Natürlich stelle sich die Frage, ob TTH mit Tötungsvorsatz gehandelt hatte. Ein Tötungsmotiv war nicht feststellbar, die beteiligten Männer waren alkoholisiert spontan und aus nichtigem Anlass in Streit geraten. Eine absichtliche Tötung schied also offensichtlich aus. Schwieriger zu entschieden war da schon die Frage nach dem bedingten Tötungsvorsatz, für den es ausreicht, wenn der Täter den Eintritt des Todes als mögliche, nicht ganz fernliegende Folge seines Handelns erkennt und dies billigt oder sich um des erstrebten Ziels willen zumindest mit dem Eintritt des Todes abfindet. Hatte TTH die Lebensgefährlichkeit seines einen Faustschlags gegen den Kopf erkannt? Wir konnten das seinerzeit nicht mit der erforderlichen Sicherheit bejahen und nahmen nur einen Körperverletzungsvorsatz an. Der Gesetzgeber hatte uns diese Entscheidung relativ leicht gemacht, ist doch der Strafrahmen der Körperverletzung mit Todesfolge (§ 227 StGB) mit Freiheitsstrafe nicht unter 3 Jahren (d.h. zwischen 3 und 15 Jahren) nur unwesentlich niedriger als der des Totschlags (§ 212 StGB), der eine Freiheitsstrafe nicht unter 5 Jahren (d.h. zwischen 5 und 15 Jahren) vorsieht.
Der Unterschied zwischen den beiden Tatbeständen liegt darin, dass der Totschläger die die Möglichkeit eines tödlichen Ausgangs erkannt haben muss.
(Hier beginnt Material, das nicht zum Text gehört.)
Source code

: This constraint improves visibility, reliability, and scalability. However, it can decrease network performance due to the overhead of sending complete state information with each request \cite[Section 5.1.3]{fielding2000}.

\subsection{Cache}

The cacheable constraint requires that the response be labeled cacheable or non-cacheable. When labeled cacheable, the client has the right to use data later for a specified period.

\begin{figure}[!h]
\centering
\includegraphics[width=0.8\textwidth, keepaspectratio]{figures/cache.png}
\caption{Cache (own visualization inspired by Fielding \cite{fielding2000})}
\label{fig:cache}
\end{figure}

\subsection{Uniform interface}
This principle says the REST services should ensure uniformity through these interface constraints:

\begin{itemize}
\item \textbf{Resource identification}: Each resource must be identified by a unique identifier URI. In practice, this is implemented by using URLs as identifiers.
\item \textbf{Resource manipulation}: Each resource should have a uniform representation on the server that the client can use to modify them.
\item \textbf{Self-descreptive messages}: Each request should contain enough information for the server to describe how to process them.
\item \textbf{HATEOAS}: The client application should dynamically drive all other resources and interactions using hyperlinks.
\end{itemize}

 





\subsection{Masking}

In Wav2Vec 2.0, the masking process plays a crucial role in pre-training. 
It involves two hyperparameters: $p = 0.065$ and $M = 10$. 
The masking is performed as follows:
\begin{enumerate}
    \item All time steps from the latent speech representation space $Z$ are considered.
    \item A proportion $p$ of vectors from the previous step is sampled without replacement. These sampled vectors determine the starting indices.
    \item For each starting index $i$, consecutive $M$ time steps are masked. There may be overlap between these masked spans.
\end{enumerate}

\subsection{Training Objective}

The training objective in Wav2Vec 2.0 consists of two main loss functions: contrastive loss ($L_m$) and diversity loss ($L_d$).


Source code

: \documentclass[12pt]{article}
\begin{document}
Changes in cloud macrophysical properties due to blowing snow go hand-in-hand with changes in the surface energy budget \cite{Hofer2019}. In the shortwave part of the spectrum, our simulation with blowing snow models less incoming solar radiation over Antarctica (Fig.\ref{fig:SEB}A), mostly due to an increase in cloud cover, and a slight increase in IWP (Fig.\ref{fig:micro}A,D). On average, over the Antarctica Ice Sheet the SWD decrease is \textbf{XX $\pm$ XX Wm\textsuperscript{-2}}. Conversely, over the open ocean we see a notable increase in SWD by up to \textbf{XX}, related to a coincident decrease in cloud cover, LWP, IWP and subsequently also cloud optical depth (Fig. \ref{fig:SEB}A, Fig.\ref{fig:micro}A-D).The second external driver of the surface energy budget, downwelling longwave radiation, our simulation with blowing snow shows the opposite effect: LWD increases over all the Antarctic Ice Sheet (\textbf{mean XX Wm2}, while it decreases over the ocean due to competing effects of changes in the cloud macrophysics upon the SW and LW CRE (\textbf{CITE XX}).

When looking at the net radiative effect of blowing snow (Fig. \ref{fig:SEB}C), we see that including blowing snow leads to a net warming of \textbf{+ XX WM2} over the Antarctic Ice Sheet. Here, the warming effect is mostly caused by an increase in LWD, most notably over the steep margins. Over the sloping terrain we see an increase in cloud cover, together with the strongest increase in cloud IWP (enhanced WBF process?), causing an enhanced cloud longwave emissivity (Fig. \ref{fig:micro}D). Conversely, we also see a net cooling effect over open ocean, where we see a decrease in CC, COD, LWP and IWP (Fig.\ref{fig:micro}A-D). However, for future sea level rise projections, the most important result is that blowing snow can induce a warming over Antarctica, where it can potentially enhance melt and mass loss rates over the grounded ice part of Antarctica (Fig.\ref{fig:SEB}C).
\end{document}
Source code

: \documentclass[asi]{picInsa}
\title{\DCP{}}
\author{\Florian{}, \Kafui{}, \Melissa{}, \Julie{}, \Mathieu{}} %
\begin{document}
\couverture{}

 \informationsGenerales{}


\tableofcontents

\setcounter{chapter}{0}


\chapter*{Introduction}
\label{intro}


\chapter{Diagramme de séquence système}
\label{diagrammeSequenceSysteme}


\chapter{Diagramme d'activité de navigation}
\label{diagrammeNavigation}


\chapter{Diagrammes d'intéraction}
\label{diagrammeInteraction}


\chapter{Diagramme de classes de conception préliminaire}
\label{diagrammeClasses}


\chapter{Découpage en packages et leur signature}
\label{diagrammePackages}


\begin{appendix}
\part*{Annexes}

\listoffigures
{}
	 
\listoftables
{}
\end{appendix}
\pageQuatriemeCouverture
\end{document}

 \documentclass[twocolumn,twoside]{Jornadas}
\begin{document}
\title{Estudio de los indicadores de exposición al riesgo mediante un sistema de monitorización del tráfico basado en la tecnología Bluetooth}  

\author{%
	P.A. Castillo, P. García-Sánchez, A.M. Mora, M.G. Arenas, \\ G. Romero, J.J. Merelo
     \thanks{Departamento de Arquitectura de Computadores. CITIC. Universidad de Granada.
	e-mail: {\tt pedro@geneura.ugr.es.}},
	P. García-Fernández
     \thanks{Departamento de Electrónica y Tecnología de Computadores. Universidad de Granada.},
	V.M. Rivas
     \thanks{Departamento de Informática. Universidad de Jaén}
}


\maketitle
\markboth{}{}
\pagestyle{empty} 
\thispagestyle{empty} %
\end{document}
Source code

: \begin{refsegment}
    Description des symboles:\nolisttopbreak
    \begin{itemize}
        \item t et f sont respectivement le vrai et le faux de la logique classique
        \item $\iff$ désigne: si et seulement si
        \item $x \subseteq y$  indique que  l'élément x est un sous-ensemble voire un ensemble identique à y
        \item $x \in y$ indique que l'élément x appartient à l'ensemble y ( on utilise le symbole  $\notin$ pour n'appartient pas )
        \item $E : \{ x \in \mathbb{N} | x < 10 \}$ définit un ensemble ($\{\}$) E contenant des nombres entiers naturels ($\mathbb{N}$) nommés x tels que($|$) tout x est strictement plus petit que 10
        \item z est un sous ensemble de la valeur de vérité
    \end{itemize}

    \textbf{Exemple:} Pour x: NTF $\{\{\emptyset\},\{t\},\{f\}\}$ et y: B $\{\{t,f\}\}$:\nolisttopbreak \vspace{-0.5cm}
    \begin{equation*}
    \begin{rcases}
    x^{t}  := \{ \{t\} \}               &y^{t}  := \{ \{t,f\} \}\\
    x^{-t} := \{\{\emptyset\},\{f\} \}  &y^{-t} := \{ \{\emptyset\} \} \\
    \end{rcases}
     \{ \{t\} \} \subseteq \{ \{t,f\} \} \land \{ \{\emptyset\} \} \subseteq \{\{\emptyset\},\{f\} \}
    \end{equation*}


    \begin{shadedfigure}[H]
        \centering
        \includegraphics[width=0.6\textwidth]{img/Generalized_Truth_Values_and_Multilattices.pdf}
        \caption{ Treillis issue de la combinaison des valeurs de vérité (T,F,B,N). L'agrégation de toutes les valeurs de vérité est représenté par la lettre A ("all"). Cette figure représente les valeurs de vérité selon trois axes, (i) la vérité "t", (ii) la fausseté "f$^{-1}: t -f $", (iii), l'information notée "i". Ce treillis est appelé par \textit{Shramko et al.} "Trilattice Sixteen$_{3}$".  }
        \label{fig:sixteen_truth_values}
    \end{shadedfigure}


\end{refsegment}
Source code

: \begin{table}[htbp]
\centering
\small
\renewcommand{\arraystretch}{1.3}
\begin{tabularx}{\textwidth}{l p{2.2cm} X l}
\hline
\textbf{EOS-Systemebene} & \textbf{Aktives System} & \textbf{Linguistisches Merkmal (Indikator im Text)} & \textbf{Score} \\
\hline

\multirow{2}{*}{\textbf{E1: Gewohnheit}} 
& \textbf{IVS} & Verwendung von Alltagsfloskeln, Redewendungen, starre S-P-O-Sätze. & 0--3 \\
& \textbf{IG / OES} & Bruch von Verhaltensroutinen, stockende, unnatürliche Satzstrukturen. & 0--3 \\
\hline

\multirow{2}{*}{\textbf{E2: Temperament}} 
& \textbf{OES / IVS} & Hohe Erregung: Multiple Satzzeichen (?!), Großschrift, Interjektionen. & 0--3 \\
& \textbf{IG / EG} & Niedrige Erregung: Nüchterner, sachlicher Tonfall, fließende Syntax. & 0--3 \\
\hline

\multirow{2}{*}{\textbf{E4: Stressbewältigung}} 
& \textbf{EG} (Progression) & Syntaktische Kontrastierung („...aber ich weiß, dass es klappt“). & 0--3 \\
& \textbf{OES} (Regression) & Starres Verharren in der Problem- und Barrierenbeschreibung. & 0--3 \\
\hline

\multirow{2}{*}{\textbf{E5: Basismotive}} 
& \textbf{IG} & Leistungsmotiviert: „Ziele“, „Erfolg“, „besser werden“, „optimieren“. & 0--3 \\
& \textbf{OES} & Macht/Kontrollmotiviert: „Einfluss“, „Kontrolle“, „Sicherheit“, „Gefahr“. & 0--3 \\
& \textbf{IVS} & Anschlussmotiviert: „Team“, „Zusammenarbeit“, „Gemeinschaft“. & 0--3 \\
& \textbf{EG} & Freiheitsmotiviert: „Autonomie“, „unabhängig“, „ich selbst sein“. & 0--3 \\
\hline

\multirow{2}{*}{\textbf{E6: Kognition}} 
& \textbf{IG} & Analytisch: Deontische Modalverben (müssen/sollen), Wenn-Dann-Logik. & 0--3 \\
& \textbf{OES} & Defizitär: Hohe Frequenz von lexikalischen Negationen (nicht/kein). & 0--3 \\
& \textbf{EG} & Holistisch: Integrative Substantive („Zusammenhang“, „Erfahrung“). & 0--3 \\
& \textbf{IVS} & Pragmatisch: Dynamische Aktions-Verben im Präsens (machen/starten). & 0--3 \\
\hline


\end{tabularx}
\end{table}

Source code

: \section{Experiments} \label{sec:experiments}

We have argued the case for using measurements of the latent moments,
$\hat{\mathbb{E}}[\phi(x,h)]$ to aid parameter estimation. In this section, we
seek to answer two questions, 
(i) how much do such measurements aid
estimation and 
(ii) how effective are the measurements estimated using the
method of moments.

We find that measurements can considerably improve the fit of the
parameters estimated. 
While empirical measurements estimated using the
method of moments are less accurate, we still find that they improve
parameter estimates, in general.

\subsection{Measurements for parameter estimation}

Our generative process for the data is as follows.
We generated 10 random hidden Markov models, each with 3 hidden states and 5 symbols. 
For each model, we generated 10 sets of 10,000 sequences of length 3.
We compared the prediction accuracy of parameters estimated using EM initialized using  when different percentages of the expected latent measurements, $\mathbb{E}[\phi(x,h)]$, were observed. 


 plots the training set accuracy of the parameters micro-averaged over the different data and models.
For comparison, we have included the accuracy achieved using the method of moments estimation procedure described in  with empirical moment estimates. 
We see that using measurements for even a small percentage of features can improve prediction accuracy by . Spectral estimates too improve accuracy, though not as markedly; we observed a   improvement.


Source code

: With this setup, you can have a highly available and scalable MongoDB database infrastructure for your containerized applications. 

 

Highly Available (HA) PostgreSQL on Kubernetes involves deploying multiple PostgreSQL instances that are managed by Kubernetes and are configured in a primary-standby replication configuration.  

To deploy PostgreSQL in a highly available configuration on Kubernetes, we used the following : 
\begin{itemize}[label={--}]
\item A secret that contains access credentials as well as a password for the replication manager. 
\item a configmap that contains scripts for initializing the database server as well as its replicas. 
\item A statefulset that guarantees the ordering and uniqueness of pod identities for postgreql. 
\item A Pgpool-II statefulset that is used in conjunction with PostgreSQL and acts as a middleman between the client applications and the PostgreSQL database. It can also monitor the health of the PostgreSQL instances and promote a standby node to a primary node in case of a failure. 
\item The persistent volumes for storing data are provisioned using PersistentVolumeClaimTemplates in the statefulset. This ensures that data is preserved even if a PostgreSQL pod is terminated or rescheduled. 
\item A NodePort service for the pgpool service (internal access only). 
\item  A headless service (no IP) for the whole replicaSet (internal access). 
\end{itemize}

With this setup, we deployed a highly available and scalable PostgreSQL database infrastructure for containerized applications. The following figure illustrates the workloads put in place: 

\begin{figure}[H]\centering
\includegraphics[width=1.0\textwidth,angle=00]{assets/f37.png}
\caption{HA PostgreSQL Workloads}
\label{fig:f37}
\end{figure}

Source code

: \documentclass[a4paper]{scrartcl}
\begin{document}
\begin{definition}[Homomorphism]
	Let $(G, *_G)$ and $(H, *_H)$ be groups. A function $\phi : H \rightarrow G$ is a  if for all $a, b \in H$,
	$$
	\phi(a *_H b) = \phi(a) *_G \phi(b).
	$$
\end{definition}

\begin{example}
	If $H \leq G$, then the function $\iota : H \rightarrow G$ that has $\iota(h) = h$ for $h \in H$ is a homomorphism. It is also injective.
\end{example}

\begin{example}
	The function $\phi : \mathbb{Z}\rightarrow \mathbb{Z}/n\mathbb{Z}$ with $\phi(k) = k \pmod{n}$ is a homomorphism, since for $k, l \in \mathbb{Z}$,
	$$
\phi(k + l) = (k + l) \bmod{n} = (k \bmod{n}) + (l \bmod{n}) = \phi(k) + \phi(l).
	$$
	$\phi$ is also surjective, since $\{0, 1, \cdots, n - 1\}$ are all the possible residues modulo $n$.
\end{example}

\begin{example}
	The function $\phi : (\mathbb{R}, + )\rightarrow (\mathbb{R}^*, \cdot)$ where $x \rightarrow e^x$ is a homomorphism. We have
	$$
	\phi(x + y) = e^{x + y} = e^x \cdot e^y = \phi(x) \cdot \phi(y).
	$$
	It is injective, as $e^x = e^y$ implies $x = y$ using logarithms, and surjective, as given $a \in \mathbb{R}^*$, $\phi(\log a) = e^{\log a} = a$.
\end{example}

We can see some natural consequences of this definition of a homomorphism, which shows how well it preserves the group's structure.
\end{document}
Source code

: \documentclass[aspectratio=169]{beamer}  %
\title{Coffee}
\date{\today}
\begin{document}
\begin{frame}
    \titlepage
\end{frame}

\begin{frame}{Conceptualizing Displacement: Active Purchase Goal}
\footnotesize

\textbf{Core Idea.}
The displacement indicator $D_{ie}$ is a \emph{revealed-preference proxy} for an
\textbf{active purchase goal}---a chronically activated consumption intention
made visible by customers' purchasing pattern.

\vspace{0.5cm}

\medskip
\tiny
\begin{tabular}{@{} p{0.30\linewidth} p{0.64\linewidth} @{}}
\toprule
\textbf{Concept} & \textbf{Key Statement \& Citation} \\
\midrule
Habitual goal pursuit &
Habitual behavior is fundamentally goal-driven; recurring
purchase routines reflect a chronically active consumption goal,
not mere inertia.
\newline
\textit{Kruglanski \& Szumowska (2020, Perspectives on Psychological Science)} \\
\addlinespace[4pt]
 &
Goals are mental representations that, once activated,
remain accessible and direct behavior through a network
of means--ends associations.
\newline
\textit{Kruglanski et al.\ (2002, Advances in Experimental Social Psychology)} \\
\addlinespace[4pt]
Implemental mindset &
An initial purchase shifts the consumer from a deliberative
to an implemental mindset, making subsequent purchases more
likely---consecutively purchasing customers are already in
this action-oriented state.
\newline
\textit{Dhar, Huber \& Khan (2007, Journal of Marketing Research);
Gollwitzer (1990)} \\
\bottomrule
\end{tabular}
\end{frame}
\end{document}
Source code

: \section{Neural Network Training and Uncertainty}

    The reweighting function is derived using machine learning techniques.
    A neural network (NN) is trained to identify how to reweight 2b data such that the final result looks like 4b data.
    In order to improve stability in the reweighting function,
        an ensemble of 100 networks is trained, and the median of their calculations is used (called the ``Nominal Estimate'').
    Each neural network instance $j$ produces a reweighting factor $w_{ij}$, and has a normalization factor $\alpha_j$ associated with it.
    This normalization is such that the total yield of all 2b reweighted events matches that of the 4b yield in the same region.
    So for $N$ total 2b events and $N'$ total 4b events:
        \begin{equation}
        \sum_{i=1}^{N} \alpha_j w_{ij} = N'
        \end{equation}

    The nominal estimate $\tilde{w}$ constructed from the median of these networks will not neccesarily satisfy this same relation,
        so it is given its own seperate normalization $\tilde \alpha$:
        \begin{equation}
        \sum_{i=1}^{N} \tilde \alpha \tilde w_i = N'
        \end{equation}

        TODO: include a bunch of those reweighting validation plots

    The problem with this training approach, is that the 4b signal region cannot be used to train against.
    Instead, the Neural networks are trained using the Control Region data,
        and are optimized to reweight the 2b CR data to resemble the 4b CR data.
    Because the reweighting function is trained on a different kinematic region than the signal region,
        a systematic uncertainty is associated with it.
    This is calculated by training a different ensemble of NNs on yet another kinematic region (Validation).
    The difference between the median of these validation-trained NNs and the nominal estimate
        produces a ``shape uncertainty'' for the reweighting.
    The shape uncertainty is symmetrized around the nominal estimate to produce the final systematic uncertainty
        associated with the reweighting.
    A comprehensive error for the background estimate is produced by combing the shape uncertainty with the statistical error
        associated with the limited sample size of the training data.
Für den Täter des § 227 StGB reicht es hingegen aus, dass er die Möglichkeit des Todeserfolgs im Ergebnis hätte erkennen können, weil er nicht außerhalb jeder Lebenserfahrung liegt. Einer Voraussehbarkeit aller Einzelheiten des zum Tode führenden Geschehensablaufs bedarf es dabei nicht (BGH, 26.01.2017, 3 StR 479/16, NStZ 2017, 410). Dass ein kräftig ausgeführter Faustschlag gegen den Kopf zu tödlichen Verletzungen führen kann, zeigt sich in der Praxis – der „Wiesn-Fall“ belegt es – immer wieder. Außerhalb jeder Lebenserfahrung liegt eine solche Folge also nicht. Und so verurteilten wir den zerknirschten TTH wegen Körperverletzung mit Todesfolge.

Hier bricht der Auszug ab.